La présence des flaques d’eau montre bien qu’il s’agit dune conséquence récente des pluies abondantes de ces dernières semaines.

C’est tout à fait par hasard que cette entrée a été décelée, le samedi 28 février dernier. Ce jour-là, Olivier Caro et Alain de Larrard, bien connus de nos adhérents, faisaient visiter les anciennes galeries situées sous la batterie de 19 c (voir notre article à ce sujet : http://www.vieuxblaye.fr/spip.php?article55) à un groupe de VIP. [1]
Quelle n’a pas été la surprise de nos guides de découvrir, à l’angle de la salle de chargement et du couloir conduisant au monte-charge de la batterie, à environ 12 mètres sous terre, une excavation fraichement ouverte.
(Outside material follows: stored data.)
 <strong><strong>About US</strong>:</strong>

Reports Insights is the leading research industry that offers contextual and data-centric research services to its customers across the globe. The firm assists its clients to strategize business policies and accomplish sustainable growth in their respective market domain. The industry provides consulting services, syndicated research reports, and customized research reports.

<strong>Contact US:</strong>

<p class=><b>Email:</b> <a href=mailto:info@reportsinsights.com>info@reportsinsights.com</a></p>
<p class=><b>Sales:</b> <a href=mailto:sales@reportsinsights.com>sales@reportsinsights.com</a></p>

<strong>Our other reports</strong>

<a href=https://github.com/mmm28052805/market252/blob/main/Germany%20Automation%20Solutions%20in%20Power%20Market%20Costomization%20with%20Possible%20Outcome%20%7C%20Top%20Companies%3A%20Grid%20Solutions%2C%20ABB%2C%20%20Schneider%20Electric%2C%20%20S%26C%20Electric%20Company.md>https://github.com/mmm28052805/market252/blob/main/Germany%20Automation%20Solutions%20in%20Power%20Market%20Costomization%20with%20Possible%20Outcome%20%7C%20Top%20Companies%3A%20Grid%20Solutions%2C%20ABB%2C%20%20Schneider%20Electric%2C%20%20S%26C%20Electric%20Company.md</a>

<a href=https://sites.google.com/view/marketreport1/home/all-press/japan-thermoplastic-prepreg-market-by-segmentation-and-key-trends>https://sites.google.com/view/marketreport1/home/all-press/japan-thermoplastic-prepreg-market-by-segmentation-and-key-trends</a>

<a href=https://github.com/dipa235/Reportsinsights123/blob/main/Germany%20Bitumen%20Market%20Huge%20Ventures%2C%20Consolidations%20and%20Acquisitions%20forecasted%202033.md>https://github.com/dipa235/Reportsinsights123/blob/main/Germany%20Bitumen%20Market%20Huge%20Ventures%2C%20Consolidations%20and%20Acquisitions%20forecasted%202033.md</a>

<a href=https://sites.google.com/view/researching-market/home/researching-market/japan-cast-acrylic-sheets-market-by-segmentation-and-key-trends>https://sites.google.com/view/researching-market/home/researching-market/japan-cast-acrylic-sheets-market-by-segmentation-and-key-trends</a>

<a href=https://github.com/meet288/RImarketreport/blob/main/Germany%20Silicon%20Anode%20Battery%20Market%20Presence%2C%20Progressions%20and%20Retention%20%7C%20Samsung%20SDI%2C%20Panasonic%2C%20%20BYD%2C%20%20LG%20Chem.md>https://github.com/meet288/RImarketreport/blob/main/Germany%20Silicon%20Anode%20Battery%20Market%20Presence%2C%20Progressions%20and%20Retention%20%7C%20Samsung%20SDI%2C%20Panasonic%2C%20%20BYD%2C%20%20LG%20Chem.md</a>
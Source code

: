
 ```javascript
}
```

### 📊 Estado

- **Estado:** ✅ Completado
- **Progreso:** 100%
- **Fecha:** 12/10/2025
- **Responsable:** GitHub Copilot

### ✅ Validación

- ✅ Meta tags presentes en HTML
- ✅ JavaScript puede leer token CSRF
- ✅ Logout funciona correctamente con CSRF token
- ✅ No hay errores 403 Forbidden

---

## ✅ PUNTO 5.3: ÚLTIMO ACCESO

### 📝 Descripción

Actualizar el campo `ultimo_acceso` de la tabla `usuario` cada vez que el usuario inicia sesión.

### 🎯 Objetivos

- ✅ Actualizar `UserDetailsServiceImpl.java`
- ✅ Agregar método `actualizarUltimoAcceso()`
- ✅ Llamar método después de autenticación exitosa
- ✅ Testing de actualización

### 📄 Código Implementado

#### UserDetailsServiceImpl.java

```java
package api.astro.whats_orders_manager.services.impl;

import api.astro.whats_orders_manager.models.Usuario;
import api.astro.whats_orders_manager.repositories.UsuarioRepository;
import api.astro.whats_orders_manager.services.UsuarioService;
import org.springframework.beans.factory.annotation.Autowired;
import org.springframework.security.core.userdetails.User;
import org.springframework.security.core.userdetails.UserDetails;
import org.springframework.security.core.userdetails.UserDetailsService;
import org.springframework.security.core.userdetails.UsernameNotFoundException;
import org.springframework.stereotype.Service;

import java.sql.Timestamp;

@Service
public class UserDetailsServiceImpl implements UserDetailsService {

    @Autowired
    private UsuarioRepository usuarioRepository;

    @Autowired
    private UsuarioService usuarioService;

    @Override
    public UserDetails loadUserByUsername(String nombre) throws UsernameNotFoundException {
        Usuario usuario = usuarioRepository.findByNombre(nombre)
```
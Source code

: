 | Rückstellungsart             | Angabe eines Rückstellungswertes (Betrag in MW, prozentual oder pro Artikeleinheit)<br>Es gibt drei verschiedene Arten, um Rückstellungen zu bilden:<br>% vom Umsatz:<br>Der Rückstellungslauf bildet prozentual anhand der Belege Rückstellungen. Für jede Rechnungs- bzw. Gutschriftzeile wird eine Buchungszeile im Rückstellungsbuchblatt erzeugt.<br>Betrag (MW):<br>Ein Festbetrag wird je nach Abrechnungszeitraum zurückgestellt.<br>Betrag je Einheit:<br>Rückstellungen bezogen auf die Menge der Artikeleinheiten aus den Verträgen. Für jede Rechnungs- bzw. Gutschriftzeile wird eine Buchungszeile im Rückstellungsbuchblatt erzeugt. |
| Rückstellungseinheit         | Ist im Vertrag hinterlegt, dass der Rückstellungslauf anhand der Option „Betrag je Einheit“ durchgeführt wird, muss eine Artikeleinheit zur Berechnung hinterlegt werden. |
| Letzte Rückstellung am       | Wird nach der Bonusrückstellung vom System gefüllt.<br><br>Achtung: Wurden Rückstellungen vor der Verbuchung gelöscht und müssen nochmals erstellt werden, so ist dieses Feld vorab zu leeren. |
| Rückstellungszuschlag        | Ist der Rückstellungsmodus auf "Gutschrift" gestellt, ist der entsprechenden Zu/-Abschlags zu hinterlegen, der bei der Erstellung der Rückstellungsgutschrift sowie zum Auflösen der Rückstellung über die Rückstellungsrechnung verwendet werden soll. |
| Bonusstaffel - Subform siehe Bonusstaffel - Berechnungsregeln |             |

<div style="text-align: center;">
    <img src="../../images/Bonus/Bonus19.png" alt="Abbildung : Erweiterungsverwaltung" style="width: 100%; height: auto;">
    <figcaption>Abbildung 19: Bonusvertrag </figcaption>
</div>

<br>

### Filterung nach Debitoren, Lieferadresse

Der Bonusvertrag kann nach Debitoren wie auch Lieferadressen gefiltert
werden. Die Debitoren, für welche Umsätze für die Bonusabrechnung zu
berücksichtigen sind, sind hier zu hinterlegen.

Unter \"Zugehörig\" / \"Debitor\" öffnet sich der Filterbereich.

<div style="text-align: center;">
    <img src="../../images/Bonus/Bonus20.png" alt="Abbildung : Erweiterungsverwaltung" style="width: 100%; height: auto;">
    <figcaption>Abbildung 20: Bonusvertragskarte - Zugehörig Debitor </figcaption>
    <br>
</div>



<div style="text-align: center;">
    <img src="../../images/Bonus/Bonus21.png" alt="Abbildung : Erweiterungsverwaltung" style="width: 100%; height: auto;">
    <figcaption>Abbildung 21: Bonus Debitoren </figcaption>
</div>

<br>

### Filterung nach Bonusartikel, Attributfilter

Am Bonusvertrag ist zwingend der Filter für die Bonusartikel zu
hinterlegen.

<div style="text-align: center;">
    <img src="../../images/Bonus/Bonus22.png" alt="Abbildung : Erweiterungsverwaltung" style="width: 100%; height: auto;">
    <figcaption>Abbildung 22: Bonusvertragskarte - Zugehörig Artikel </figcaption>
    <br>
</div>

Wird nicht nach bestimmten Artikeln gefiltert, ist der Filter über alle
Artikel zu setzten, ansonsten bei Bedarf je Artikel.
Visiblement, il ne pouvait que s’agir des conséquences des pluies torrentielles des dernières semaines, comme en témoignaient les flaques d’eau encore présentes au pied dudit éboulement.

Une fois la visite terminée, une question s’est immédiatement posée sur la conduite à tenir. Fallait-il prévenir les autorités ? Fallait-il au contraire ne rien dire et aller voir de plus près ce dont il s’agissait ? L’attrait de l’inconnu et aussi, il faut bien l’avouer, l’envie de ne laisser à personne d’autre le soin de découvrir quelque chose de nouveau dans la citadelle eurent raison des scrupules des deux amis. La décision ne tarda pas à être prise : dès le lendemain, équipés d’un minimum de matériel, l’on irait voir où menait cette fameuse excavation.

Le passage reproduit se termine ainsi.